- Specialty: General surgery

= Pull-through procedure =

A pull-through procedure is the definitive operation for Hirschsprung disease, involving the removal of the abnormal segment of bowel that has no nerves, pulling through the normal bowel and connecting it to the anus. Several types of pull-through procedures exist including the Soave, Swenson and Duhamel. It can be performed using an open or minimally invasive approach.

==Aim==
A pull-through procedure is the definitive treatment for Hirschsprung's disease, with the aim of removing the abnormal part of the bowel and joining the normal part of the intestine with the anus.

==Swenson pull-through==
The original pull-through procedure was designed by Orvar Swenson and his colleague Alexander Bill. The abnormal aganglionic part of the bowel is resected down to the sigmoid colon and rectum, and the normal colon and the low rectum are subsequently joined.

==Duhamel pull-through==
The Duhamel pull-through is a modified Swenson's pull-through, first described in 1956.

==Soave pull-through==
The Soave procedure involves resecting the mucosa and submucosa of the rectum and pulling through the normal ganglionic bowel through the aganglionic muscular cuff of the rectum. It was introduced in the 1960s and initially did not include a formal join. It depended on scar tissue formation between the pull-through segment and the surrounding aganglionic bowel. The procedure was later modified by Boley.

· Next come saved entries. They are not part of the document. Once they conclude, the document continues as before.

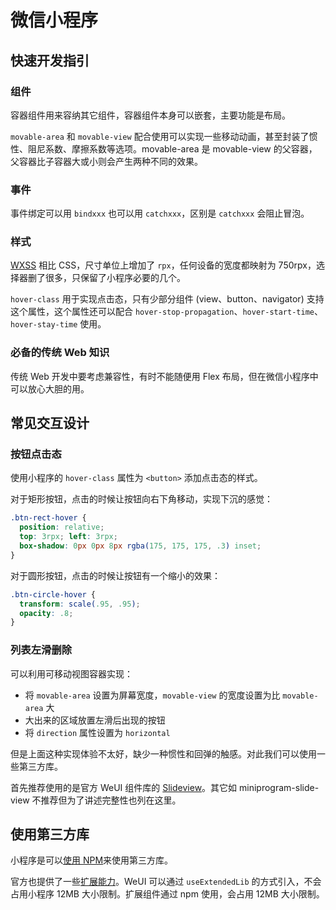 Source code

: # 微信小程序

## 快速开发指引
### 组件
容器组件用来容纳其它组件，容器组件本身可以嵌套，主要功能是布局。

`movable-area` 和 `movable-view` 配合使用可以实现一些移动动画，甚至封装了惯性、阻尼系数、摩擦系数等选项。movable-area 是 movable-view 的父容器，父容器比子容器大或小则会产生两种不同的效果。

### 事件
事件绑定可以用 `bindxxx` 也可以用 `catchxxx`，区别是 `catchxxx` 会阻止冒泡。

### 样式
[WXSS](https://developers.weixin.qq.com/miniprogram/dev/framework/view/wxss.html) 相比 CSS，尺寸单位上增加了 `rpx`，任何设备的宽度都映射为 750rpx，选择器删了很多，只保留了小程序必要的几个。

`hover-class` 用于实现点击态，只有少部分组件 (view、button、navigator) 支持这个属性，这个属性还可以配合 `hover-stop-propagation`、`hover-start-time`、`hover-stay-time` 使用。

### 必备的传统 Web 知识
传统 Web 开发中要考虑兼容性，有时不能随便用 Flex 布局，但在微信小程序中可以放心大胆的用。

## 常见交互设计
### 按钮点击态
使用小程序的 `hover-class` 属性为 `<button>` 添加点击态的样式。

对于矩形按钮，点击的时候让按钮向右下角移动，实现下沉的感觉：
```css
.btn-rect-hover {
  position: relative;
  top: 3rpx; left: 3rpx;
  box-shadow: 0px 0px 8px rgba(175, 175, 175, .3) inset;
}
```

对于圆形按钮，点击的时候让按钮有一个缩小的效果：
```css
.btn-circle-hover {
  transform: scale(.95, .95);
  opacity: .8;
}
```

### 列表左滑删除
可以利用可移动视图容器实现：
- 将 `movable-area` 设置为屏幕宽度，`movable-view` 的宽度设置为比 `movable-area` 大
- 大出来的区域放置左滑后出现的按钮
- 将 `direction` 属性设置为 `horizontal`

但是上面这种实现体验不太好，缺少一种惯性和回弹的触感。对此我们可以使用一些第三方库。

首先推荐使用的是官方 WeUI 组件库的 [Slideview](https://developers.weixin.qq.com/miniprogram/dev/extended/weui/slideview.html)。其它如 miniprogram-slide-view 不推荐但为了讲述完整性也列在这里。

## 使用第三方库
小程序是可以[使用 NPM](https://developers.weixin.qq.com/miniprogram/dev/devtools/npm.html)来使用第三方库。

官方也提供了一些[扩展能力](https://developers.weixin.qq.com/miniprogram/dev/extended/)。WeUI 可以通过 `useExtendedLib` 的方式引入，不会占用小程序 12MB 大小限制。扩展组件通过 npm 使用，会占用 12MB 大小限制。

== Anorectal myomectomy ==
If the segment of Hirschsprung's is short, anorectal myomectomy may be an alternative surgical option.

== Laparoscopic approach ==
Georgeson first described laparoscopic surgical treatment of Hirschsprung's in 1999. Transanal pull-through procedures do not require an intra-abdominal dissection.

==Complications==
Complications include anaesthetic risks, infection, bleeding and perforation of the bowel. Frequent loose stools may cause nappy rash. Toilet training may also pose problems. Occasionally a temporary stoma is required. A pull-through may sometimes fail if some of the abnormal bowel is left behind.